SUR LA ROUTE 2/3 — Aux quatre coins du Québec, des gens s’activent pour faire une véritable différence dans la crise écologique. Pour ce deuxième dossier régional, nous avons décidé de poser notre regard sur l’Estrie. Une région qui est aux prises avec son lot de défis environnementaux, mais qui est également dotée d’une impressionnante créativité pour y faire face. Deuxième étape : la ville de Sutton, où l’eau est un défi de taille.

Ma rencontre avec Stéphanie Hilton de la ferme collective Les Cocagnes m’a ouvert plus grand les yeux sur la réalité des gens qui pratiquent l’agriculture. Leur résilience est mise à l’épreuve sur une base quotidienne. En plus d’avoir un travail complètement drainant, le fruit de leurs efforts dépend d’une foule de variables hors de leur contrôle.

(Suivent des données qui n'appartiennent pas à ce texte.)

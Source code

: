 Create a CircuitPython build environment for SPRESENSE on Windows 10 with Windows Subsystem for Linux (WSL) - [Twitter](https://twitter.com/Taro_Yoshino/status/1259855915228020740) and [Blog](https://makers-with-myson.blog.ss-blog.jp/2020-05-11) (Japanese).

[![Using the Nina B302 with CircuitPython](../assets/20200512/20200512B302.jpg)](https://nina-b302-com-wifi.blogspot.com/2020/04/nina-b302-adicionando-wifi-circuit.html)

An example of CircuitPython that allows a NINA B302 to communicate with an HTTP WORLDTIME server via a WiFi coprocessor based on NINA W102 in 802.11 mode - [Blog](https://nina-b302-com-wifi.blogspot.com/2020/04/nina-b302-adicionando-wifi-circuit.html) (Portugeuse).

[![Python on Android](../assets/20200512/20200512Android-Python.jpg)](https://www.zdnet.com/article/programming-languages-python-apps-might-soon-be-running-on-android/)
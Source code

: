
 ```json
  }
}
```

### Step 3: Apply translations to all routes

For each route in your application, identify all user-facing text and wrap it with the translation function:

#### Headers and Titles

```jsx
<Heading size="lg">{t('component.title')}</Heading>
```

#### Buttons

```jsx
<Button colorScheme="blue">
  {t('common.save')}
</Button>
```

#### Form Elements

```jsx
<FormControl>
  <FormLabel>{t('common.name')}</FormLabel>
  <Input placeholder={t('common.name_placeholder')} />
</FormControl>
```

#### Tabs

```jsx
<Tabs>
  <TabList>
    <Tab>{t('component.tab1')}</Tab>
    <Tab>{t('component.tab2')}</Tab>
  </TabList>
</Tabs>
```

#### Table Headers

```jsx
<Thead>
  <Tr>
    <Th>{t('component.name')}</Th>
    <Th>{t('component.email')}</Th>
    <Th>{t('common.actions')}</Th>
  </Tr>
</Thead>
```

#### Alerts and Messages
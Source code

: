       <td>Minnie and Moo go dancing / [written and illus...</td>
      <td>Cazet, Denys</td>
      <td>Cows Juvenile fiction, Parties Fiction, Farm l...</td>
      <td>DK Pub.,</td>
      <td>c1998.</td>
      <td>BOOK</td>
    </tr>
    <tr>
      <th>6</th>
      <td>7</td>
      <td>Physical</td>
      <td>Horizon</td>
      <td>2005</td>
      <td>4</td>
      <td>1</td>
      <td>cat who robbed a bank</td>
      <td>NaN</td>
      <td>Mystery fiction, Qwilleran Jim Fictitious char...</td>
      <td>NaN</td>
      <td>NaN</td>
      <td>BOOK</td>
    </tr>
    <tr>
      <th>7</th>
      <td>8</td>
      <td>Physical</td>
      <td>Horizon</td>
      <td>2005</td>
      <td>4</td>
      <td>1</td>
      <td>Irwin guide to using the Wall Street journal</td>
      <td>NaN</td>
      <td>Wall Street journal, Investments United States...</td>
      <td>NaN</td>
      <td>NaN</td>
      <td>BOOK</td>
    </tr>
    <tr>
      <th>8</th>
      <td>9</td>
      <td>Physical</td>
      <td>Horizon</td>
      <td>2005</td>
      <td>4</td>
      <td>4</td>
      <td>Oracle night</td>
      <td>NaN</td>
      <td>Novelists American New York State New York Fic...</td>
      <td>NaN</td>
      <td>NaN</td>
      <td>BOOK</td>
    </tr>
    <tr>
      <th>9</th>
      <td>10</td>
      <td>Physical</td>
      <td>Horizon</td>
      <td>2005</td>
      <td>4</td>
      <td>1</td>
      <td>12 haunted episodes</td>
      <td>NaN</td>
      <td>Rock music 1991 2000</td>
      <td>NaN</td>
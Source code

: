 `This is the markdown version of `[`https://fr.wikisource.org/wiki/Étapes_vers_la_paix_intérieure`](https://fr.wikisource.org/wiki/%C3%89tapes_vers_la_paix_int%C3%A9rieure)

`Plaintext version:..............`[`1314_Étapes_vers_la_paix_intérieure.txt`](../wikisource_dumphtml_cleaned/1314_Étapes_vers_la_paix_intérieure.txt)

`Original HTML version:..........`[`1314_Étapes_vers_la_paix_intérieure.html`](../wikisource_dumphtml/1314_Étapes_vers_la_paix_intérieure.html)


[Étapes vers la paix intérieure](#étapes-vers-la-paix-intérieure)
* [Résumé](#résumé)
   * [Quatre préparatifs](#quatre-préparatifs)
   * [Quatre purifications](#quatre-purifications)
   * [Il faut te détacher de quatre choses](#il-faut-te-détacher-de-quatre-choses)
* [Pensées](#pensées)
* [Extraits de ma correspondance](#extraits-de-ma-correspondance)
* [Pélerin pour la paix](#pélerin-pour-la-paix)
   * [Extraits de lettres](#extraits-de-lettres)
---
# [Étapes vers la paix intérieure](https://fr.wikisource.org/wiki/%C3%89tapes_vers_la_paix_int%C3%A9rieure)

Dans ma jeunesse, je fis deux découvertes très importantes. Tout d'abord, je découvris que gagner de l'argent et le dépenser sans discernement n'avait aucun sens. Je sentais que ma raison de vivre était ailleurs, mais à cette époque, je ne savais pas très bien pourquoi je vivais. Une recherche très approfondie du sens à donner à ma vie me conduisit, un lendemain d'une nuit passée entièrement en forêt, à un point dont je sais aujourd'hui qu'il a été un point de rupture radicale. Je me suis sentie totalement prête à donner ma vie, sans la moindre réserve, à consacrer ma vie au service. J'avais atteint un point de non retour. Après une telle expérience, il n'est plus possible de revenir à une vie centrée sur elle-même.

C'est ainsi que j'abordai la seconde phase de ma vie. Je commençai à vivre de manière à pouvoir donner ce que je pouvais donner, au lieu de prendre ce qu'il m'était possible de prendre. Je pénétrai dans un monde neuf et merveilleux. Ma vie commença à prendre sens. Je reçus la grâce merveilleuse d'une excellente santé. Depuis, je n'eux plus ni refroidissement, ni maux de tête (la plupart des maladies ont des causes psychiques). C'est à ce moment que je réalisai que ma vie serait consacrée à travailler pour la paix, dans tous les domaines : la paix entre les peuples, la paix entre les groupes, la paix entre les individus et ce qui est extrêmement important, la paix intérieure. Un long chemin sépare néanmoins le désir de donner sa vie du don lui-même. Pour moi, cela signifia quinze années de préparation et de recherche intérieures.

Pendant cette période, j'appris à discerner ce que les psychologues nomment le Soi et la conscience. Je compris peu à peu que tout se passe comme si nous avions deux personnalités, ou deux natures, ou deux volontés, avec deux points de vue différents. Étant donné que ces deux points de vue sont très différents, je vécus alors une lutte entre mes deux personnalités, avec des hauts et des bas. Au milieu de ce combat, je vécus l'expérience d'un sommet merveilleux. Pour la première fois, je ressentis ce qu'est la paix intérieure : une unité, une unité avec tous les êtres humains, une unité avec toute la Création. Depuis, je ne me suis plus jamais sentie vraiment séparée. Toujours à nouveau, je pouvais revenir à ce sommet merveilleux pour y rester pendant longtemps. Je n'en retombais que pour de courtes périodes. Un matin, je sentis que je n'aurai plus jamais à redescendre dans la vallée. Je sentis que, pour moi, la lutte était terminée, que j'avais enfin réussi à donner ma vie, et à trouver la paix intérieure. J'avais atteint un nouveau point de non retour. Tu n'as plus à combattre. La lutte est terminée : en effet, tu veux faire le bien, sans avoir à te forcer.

Je parle ici des aléas climatiques. Une bonne récolte annuelle peut passer de merveilleuse à catastrophique en un claquement de doigts (d’accord, ça prend un peu plus de temps, mais vous comprenez l’image). Après deux années difficiles marquées par des sécheresses, la population estrienne a dû composer, en 2023, avec des pluies diluviennes, tout aussi dommageables pour certaines cultures.

Les données le prouvent, ces conditions extrêmes viennent de plus en plus compliquer les activités du monde agricole. Selon un rapport du groupe Ouranos, le consortium sur la climatologie régionale et l’adaptation aux changements climatiques, les températures en Estrie devraient être en moyenne plus élevées de 2,6 °C d’ici 2050, et connaître une augmentation considérable des canicules.

« Avec les changements climatiques, on peut s’attendre à une montée des températures moyennes, des épisodes de grande chaleur et des périodes prolongées sans précipitations, notamment dans le sud du Québec, m’a expliqué Angelica Alberti-Dufort, spécialiste en recherche et en transfert des connaissances chez Ouranos. On peut penser que ces conditions engendrent un plus grand stress hydrique. »

L’expression « stress hydrique » ne vous dit peut-être rien, mais on parle bien de pénurie d’eau ici. Un danger aux conséquences catastrophiques qui guette plusieurs municipalités du sud du Québec. Pour moi, le déclic s’est fait l’an dernier. Une nouvelle dans l’actualité avait piqué ma curiosité : « Halte à la construction pour préserver l’eau à Sutton. »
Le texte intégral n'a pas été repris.